And just another friendly reminder from your Treasurer to please renew your subs for this year if you haven’t already done so. Go to Membership on the website https// the advocates, or if repeating last year just deposit in the bank account- 38 9000 0863130 00 Advocates Tongariro River. Your continued membership is very valuable to the Advocates.

Interesting Birds

Committee member Alasdair Keucke,  driving past the wetland area from Waihi to Tokaanu,  noticed a large white bird that he had not seen before. With camera at the ready he stopped to photograph what he had seen. It wasn’t a heron as he thought, but an Australian Spoonbill.

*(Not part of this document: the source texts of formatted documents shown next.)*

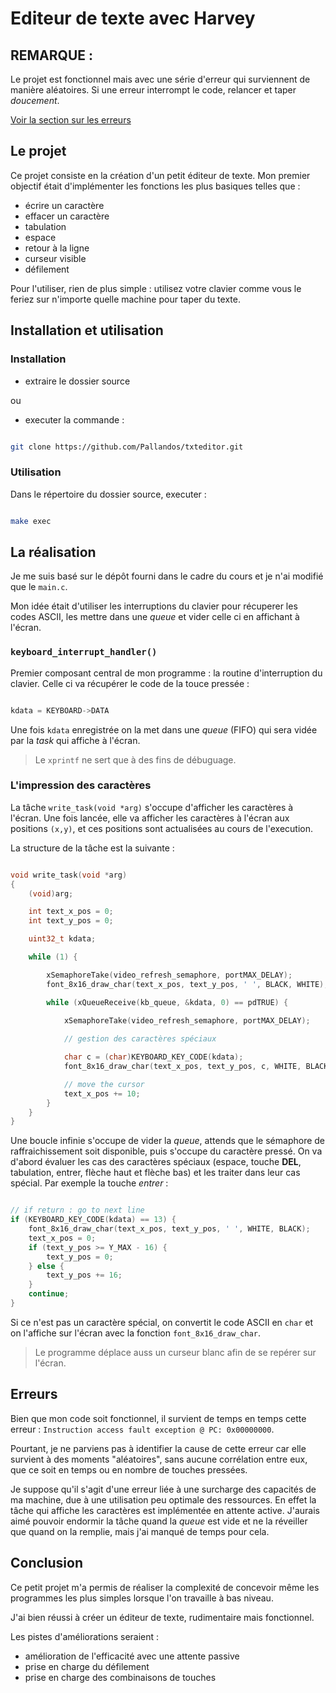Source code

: # Editeur de texte avec Harvey

## REMARQUE :

Le projet est fonctionnel mais avec une série d'erreur qui surviennent de manière aléatoires. Si une erreur interrompt le code, relancer et taper *doucement*.

[Voir la section sur les erreurs](#erreurs)

## Le projet

Ce projet consiste en la création d'un petit éditeur de texte. Mon premier objectif était d'implémenter les fonctions les plus basiques telles que :

- écrire un caractère
- effacer un caractère
- tabulation
- espace
- retour à la ligne
- curseur visible
- défilement

Pour l'utiliser, rien de plus simple : utilisez votre clavier comme vous le feriez sur n'importe quelle machine pour taper du texte.

## Installation et utilisation

### Installation 

- extraire le dossier source 

ou 

- executer la commande : 

```sh

git clone https://github.com/Pallandos/txteditor.git

```

### Utilisation

Dans le répertoire du dossier source, executer : 

```sh

make exec

```

## La réalisation

Je me suis basé sur le dépôt fourni dans le cadre du cours et je n'ai modifié que le `main.c`.

Mon idée était d'utiliser les interruptions du clavier pour récuperer les codes ASCII, les mettre dans une *queue* et vider celle ci en affichant à l'écran. 

### `keyboard_interrupt_handler()`

Premier composant central de mon programme : la routine d'interruption du clavier. Celle ci va récupérer le code de la touce pressée : 

```.c

kdata = KEYBOARD->DATA

```

Une fois `kdata` enregistrée on la met dans une *queue* (FIFO) qui sera vidée par la *task* qui affiche à l'écran.

> Le `xprintf` ne sert que à des fins de débuguage.

### L'impression des caractères

La tâche `write_task(void *arg)` s'occupe d'afficher les caractères à l'écran. Une fois lancée, elle va afficher les caractères à l'écran aux positions `(x,y)`, et ces positions sont actualisées au cours de l'execution.

La structure de la tâche est la suivante : 

```c

void write_task(void *arg)
{
	(void)arg;

	int text_x_pos = 0;
	int text_y_pos = 0;

    uint32_t kdata;

	while (1) {

		xSemaphoreTake(video_refresh_semaphore, portMAX_DELAY);
		font_8x16_draw_char(text_x_pos, text_y_pos, ' ', BLACK, WHITE);

		while (xQueueReceive(kb_queue, &kdata, 0) == pdTRUE) {
			
			xSemaphoreTake(video_refresh_semaphore, portMAX_DELAY);

            // gestion des caractères spéciaux

			char c = (char)KEYBOARD_KEY_CODE(kdata);
			font_8x16_draw_char(text_x_pos, text_y_pos, c, WHITE, BLACK);

			// move the cursor
			text_x_pos += 10;
		}
	}
}

```

Une boucle infinie s'occupe de vider la *queue*, attends que le sémaphore de raffraichissement soit disponible, puis s'occupe du caractère pressé. On va d'abord évaluer les cas des caractères spéciaux (espace, touche **DEL**, tabulation, entrer, flèche haut et flèche bas) et les traiter dans leur cas spécial. Par exemple la touche *entrer* : 

```c

// if return : go to next line
if (KEYBOARD_KEY_CODE(kdata) == 13) {
	font_8x16_draw_char(text_x_pos, text_y_pos, ' ', WHITE, BLACK);
	text_x_pos = 0;
	if (text_y_pos >= Y_MAX - 16) {
		text_y_pos = 0;
	} else {
		text_y_pos += 16;
	}
	continue;
}

```

Si ce n'est pas un caractère spécial, on convertit le code ASCII en `char` et on l'affiche sur l'écran avec la fonction `font_8x16_draw_char`.

> Le programme déplace auss un curseur blanc afin de se repérer sur l'écran.

## Erreurs

Bien que mon code soit fonctionnel, il survient de temps en temps cette erreur : `Instruction access fault exception @ PC: 0x00000000`. 

Pourtant, je ne parviens pas à identifier la cause de cette erreur car elle survient à des moments "aléatoires", sans aucune corrélation entre eux, que ce soit en temps ou en nombre de touches pressées. 

Je suppose qu'il s'agit d'une erreur liée à une surcharge des capacités de ma machine, due à une utilisation peu optimale des ressources. En effet la tâche qui affiche les caractères est implémentée en attente active. J'aurais aimé pouvoir endormir la tâche quand la *queue* est vide et ne la réveiller que quand on la remplie, mais j'ai manqué de temps pour cela. 

## Conclusion 

Ce petit projet m'a permis de réaliser la complexité de concevoir même les programmes les plus simples lorsque l'on travaille à bas niveau. 

J'ai bien réussi à créer un éditeur de texte, rudimentaire mais fonctionnel. 

Les pistes d'améliorations seraient :

- amélioration de l'efficacité avec une attente passive
- prise en charge du défilement
- prise en charge des combinaisons de touches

Australian Spoonbill. Alasdair Keucke photo

Personally, I have not seen such a bird but our President Gary Brown tells that he has seen them on the Mokau river when he was whitebaiting.

On two occasions I have picked up a Morepork ( Ruru). On the first occasion I was visiting Hautu Prison and the vehicle in front hit the bird a glancing blow. I stopped and picked up the bird and continued into the prison. I took the bird with me. It was the quietest group of inmates I have encountered! I took the bird home, put it in a shoebox overnight, and it had recovered sufficiently by the next morning.

On the second occasion we returned home from a walk along the river with our visiting grandchildren and found a Ruru on the lawn. I picked it up, a painful experience as its claws were like blunt pins and it was hanging on tight.

In both cases we put the birds in a box with small holes to let the air in, some food and water and watched over them for a couple of days. The first one I took to the Jones Pool as at that time you could drive there down the true left bank and the bird flew away without a problem. I returned frequently at dusk and heard a morepork sounding in the very spot I released it.

The second bird we thought was gaining strength, and on our lawn we freed the bird which flew into a nearby  tree. It sat a while and then flew away. From time to time at night we can hear Ruru calling down by the river.

Tall Stories

I have had some memorable catches that I thought lucky, or flukes.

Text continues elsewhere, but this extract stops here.